If so, which vendor did you buy it from?


----------



## DaveLister (Jul 31, 2018)

-snip-

Go to TX site, reference the recommended sellers as close to your area as possible .


----------



## Mark2333 (Aug 3, 2018)

Which country?


----------



## Maya2x (Aug 3, 2018)

I'm in kuwait, and I ordered an SX Pro from Axiogame about 2 days ago (By DHL) and it's now being shipped.
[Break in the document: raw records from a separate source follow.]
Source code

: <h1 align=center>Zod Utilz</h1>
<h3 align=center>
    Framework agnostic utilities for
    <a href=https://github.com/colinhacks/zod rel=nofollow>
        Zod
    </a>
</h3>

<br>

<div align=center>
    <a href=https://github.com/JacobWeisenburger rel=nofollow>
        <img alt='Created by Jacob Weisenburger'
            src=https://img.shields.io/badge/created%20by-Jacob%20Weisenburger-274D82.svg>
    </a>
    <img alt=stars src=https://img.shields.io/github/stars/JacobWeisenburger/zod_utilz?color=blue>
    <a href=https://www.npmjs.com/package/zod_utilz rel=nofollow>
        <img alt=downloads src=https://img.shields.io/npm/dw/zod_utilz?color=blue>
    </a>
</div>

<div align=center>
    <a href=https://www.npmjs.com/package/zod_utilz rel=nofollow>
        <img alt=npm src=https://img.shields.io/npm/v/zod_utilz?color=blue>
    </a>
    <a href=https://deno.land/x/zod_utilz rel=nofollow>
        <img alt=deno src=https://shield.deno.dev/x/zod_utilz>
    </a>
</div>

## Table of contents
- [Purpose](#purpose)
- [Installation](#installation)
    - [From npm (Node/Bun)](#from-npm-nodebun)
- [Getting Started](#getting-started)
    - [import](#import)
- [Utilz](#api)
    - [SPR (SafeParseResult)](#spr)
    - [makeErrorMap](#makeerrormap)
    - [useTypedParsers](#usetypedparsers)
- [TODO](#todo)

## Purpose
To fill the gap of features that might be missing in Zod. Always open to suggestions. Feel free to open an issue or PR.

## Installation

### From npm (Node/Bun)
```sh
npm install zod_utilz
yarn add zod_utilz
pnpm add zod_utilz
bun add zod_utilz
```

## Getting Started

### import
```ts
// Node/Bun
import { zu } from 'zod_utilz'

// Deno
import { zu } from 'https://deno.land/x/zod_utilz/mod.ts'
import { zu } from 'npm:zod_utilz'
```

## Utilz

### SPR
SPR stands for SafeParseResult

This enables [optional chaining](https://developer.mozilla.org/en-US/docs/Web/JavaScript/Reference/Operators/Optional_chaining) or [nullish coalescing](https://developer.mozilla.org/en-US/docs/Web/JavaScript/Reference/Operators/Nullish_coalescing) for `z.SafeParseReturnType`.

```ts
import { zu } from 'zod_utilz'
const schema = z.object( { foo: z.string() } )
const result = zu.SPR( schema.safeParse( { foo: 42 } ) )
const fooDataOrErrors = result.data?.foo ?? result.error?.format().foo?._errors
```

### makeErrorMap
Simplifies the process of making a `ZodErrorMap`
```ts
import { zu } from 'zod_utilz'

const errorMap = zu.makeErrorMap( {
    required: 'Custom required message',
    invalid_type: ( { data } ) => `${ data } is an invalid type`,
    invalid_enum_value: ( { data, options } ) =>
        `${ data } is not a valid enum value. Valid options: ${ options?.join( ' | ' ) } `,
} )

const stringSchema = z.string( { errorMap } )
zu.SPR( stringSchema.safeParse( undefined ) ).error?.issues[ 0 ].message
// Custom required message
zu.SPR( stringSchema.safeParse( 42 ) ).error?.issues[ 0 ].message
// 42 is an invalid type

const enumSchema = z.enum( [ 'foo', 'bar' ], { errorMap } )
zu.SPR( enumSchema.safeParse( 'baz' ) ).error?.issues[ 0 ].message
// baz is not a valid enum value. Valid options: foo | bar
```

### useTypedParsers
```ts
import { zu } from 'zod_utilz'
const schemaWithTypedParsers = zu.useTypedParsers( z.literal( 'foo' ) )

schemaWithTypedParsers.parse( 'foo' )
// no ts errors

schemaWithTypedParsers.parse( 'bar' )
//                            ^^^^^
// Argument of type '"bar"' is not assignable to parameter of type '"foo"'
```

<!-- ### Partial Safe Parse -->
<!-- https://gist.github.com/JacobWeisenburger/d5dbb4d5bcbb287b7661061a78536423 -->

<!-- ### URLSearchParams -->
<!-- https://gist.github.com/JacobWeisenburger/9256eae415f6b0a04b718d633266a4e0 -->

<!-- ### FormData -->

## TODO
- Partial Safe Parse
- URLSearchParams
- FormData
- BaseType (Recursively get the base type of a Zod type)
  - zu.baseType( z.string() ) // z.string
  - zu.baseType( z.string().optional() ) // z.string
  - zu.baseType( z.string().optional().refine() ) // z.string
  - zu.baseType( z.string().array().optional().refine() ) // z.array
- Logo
Still don't know the state of the SX Pro itself though, so when it arrives i'll update


----------



## Super.Nova (Aug 3, 2018)

I got an SX Pro for me and SX OS for my brother and used a forwarding service to ship it to me in Saufi Arabia.
Gotta say, it's working great but I no longer have the luxury of time to play as I used to


----------



## demondor (Aug 3, 2018)

Mark2333 said:


> Which country?


UAE

--------------------- MERGED ---------------------------



Maya2x said:


> I'm in kuwait, and I ordered an SX Pro from Axiogame about 2 days ago (By DHL) and it's now being shipped. Still don't know the state of the SX Pro itself though, so when it arrives i'll update


I kept trying to buy it from axiogame but the payment kept failing for some reason

--------------------- MERGED ---------------------------



Super.Nova said:


> I got an SX Pro for me and SX OS for my brother and used a forwarding service to ship it to me in Saufi Arabia.
> Gotta say, it's working great but I no longer have the luxury of time to play as I used to


What forwarding service did you use?


----------



## Super.Nova (Aug 4, 2018)

demondor said:


> UAE
> 
> --------------------- MERGED ---------------------------
> 
> ...


Fish Is Fast.
They're pretty reliable when it comes to collecting multiple orders and shipping them in a single box.


----------